- _Action item_
Find every line below with the string "looking" and pick it out.

==== Exercise inputs ====

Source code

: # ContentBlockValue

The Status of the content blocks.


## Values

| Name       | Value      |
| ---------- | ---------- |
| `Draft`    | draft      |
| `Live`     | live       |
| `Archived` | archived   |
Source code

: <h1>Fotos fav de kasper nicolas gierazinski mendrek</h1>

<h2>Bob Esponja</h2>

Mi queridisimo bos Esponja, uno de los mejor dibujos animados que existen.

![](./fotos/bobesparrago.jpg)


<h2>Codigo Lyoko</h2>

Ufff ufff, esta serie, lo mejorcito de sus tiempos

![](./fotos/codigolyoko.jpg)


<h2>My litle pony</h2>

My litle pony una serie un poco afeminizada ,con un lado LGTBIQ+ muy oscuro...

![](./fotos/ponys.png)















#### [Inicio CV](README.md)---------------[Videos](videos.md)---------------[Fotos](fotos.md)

====
==== Exercise inputs ====

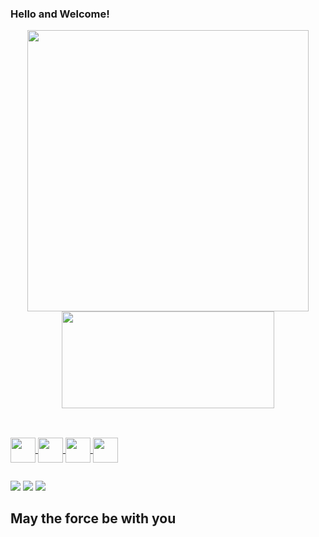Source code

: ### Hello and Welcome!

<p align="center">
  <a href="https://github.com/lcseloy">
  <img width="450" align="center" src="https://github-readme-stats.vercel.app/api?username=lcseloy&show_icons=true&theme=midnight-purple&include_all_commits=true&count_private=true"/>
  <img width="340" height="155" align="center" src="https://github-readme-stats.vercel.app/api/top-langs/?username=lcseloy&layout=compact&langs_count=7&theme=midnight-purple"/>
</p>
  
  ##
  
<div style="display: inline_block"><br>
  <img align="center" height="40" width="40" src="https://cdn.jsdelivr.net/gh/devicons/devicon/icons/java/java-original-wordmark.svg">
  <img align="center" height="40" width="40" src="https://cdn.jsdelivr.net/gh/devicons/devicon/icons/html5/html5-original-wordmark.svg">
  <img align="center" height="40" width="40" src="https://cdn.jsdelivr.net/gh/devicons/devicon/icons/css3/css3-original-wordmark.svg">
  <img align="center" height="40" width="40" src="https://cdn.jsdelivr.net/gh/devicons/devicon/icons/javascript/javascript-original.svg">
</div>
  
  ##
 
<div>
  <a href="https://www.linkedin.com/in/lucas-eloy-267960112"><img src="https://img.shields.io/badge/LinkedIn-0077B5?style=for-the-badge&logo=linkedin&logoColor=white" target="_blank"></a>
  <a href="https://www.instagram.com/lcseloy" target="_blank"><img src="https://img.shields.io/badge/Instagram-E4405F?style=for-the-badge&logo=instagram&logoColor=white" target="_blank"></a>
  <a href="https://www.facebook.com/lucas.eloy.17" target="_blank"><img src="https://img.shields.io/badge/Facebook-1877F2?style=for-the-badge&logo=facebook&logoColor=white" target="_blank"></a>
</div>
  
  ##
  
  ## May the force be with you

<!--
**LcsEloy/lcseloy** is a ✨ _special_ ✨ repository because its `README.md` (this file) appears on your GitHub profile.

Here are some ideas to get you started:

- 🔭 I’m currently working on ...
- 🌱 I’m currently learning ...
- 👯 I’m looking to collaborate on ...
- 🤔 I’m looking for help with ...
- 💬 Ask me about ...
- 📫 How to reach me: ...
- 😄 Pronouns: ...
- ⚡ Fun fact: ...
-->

====
==== Exercise inputs ====

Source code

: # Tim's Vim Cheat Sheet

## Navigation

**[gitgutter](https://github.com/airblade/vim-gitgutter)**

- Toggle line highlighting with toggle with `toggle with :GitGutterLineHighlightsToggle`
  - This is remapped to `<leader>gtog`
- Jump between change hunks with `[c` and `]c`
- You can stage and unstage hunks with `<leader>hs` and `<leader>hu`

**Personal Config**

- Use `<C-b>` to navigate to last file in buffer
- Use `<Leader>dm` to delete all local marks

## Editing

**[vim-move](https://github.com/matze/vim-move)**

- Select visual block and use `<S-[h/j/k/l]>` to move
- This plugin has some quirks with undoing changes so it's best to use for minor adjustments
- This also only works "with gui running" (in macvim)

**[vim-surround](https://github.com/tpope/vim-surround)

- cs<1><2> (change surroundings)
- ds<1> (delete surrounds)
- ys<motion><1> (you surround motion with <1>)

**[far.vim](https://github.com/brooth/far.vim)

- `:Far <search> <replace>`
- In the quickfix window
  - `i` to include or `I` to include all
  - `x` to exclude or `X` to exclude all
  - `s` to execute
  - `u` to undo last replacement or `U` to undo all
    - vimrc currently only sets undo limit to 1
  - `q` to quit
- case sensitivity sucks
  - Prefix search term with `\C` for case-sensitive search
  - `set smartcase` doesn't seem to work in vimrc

====

- _Result below_
- 👯 I’m looking to collaborate on ...
- 🤔 I’m looking for help with ...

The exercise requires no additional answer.